Key Experimental Results¶
Main Results¶
| Method | Backbone | Pitts250K R@1 | Pitts250K R@5 | YQ360 R@1 | YQ360 R@5 | Time/Query (ms) |
|---|---|---|---|---|---|---|
| PanoVPR×16 (ConvNeXt-S) | ConvNeXt-S | 40.3 | 63.0 | 46.0 | 83.2 | 48.6 |
| HypeVPR-L (ConvNeXt-S) | ConvNeXt-S | 43.4 | 64.3 | 52.4 | 85.2 | 14.0 |
| Orhan et al.* | ResNet-101 | 47.0 | 66.4 | 47.6 | 79.2 | 1555.2 |
| HypeVPR-O* | ResNet-50 | 66.5 | 82.1 | 53.6 | 81.2 | 4.0 |
Ablation Study¶
| Configuration | Key Metric | Note |
|---|---|---|
| HypeVPR-B vs PanoVPR×8 (Swin-T) | R@1: 29.4 vs 22.0 (Pitts) | Single descriptor outperforms 8-window sliding baseline |
| HypeVPR-L vs PanoVPR×16 (Swin-T) | R@1: 32.5 vs 33.6 (Pitts) | Comparable accuracy, 3.5× faster |
| HypeVPR-B speed vs PanoVPR×8 | 3.6ms vs 17.0ms | 4.7× speedup |
| HypeVPR-L speed vs PanoVPR×16 | 14.0ms vs 48.6ms | 3.5× speedup |
| HypeVPR-O vs Orhan et al. | Time: 4.0ms vs 1555.2ms | 388× speedup, R@1 +19.5 |
Key Findings¶
- Under additional large-scale training data (HypeVPR-O*), Pitts250K R@1 reaches 66.5%, far surpassing Orhan et al.'s 47.0%, with 388× speedup.
- Hierarchical retrieval enables HypeVPR to outperform PanoVPR even when using fewer sub-descriptors (-B mode vs. more sliding windows).
- Hyperbolic space embedding preserves local-to-global hierarchical relationships within panoramas better than Euclidean space.

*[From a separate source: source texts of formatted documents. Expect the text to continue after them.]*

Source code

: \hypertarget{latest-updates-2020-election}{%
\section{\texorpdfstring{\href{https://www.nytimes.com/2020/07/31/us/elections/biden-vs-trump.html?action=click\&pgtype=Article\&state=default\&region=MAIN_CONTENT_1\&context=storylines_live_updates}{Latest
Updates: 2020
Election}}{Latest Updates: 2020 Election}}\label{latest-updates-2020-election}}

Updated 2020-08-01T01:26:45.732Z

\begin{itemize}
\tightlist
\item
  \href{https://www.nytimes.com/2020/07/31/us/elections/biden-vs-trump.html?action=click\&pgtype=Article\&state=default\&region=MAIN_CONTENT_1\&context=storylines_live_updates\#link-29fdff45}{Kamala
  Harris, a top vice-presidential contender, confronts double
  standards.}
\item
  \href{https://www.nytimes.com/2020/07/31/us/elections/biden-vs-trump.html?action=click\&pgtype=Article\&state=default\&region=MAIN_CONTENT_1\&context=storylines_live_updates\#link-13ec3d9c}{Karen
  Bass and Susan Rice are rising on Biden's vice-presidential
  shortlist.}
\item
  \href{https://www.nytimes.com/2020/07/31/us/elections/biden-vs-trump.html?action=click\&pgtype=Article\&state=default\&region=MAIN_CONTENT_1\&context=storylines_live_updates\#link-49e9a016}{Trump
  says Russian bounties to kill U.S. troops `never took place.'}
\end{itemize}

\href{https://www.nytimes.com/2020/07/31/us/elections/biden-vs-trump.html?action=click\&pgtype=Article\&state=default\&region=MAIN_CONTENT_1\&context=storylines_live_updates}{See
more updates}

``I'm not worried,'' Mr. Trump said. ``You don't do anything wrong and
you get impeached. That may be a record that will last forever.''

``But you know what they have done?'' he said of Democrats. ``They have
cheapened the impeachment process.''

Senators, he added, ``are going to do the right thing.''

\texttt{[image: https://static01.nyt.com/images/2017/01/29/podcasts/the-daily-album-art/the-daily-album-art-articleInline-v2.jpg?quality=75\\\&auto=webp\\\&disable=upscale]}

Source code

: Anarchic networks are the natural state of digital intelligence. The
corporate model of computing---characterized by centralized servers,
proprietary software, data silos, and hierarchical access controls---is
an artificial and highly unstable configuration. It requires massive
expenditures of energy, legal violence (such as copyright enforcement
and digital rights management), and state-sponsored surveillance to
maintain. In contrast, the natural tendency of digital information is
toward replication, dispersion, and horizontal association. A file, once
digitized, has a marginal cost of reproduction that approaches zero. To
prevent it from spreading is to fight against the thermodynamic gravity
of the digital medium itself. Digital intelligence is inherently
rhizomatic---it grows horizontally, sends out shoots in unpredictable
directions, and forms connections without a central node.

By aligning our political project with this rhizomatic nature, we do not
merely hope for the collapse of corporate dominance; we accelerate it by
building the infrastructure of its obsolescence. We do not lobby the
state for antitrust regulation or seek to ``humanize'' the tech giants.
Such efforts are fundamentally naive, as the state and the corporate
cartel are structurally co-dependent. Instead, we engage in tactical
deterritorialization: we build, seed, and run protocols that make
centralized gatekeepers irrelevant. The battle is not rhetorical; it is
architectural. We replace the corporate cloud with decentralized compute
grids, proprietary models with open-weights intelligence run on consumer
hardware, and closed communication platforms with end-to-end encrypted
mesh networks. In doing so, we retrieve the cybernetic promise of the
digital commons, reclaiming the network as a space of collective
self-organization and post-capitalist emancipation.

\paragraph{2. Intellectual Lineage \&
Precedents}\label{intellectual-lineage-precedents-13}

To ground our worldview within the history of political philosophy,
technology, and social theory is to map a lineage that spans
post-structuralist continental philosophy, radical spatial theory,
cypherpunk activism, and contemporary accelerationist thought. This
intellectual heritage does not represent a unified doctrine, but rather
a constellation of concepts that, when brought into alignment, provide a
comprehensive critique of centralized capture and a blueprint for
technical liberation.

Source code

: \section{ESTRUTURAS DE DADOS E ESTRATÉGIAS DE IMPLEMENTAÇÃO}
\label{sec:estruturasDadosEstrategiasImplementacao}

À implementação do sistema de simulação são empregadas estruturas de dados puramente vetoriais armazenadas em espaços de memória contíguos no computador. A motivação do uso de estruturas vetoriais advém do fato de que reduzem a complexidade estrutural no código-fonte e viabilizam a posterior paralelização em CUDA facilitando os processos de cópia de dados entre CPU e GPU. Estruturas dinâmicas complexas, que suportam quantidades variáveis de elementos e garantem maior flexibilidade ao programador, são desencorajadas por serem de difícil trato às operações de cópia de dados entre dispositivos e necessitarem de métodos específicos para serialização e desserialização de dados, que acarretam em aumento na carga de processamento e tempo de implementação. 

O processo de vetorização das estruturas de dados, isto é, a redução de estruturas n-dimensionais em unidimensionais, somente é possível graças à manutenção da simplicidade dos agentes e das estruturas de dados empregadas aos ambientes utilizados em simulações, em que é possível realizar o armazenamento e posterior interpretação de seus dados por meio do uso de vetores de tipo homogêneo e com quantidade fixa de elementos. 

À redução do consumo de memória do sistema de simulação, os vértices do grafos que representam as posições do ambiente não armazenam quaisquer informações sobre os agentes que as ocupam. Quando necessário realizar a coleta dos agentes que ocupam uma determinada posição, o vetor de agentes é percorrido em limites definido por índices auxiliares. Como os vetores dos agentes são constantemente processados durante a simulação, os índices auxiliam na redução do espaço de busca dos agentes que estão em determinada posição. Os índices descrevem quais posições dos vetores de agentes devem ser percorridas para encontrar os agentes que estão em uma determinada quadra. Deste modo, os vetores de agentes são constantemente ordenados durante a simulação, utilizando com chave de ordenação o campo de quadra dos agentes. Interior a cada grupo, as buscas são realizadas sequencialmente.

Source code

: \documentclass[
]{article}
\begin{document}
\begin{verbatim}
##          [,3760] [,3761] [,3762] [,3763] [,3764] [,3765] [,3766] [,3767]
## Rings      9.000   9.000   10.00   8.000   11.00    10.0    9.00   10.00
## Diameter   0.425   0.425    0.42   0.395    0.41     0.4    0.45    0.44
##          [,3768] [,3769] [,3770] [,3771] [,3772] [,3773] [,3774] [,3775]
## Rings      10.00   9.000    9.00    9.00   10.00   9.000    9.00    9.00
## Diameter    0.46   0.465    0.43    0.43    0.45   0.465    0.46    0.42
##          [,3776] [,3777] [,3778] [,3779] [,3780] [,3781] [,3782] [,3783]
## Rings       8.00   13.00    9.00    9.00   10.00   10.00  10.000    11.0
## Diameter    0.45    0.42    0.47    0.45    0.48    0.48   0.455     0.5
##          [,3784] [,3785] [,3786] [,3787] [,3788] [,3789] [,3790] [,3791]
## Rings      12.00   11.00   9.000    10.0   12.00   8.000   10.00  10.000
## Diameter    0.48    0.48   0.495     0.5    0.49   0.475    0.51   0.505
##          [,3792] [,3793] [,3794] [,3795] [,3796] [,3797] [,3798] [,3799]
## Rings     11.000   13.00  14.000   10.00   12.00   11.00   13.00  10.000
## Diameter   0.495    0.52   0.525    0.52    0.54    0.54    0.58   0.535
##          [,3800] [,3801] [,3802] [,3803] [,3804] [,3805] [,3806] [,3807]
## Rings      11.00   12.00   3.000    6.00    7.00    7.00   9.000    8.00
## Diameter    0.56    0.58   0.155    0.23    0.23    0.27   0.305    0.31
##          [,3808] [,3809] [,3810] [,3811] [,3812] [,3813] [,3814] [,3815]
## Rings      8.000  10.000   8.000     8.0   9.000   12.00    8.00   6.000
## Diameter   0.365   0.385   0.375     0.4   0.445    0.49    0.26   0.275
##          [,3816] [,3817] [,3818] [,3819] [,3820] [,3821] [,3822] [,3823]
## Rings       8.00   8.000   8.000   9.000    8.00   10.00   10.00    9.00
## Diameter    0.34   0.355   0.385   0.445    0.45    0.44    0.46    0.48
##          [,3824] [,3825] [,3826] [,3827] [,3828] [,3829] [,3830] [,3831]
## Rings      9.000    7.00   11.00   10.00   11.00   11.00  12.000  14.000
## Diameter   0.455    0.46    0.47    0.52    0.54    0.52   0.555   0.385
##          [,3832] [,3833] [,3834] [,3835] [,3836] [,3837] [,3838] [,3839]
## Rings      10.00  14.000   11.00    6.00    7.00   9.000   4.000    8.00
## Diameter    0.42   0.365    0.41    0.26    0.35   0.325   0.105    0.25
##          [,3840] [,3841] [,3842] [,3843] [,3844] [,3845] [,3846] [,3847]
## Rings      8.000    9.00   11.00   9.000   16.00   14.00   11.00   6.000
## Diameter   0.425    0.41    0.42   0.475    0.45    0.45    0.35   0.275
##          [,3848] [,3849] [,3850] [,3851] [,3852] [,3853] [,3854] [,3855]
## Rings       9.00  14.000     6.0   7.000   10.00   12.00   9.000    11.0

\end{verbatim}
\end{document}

- The accuracy-efficiency trade-off can be flexibly controlled at inference time by selecting active levels, without retraining.
Highlights & Insights¶
- Introducing hyperbolic space into VPR is a highly natural and compelling innovation: the panorama → sub-view → local region nesting relationship is inherently tree-structured.
- Einstein midpoint aggregation ensures that hierarchical aggregation respects hyperbolic geometry, avoiding geometric distortion introduced by naive averaging.
- Adjustable hierarchical retrieval is a practically valuable feature: on edge devices, modest accuracy sacrifices can yield substantial speedups.
Limitations & Future Work¶
- The number of bottom-level windows grows exponentially with the number of levels (\(2^{L-1}\)), resulting in non-trivial memory and computational overhead for large \(L\).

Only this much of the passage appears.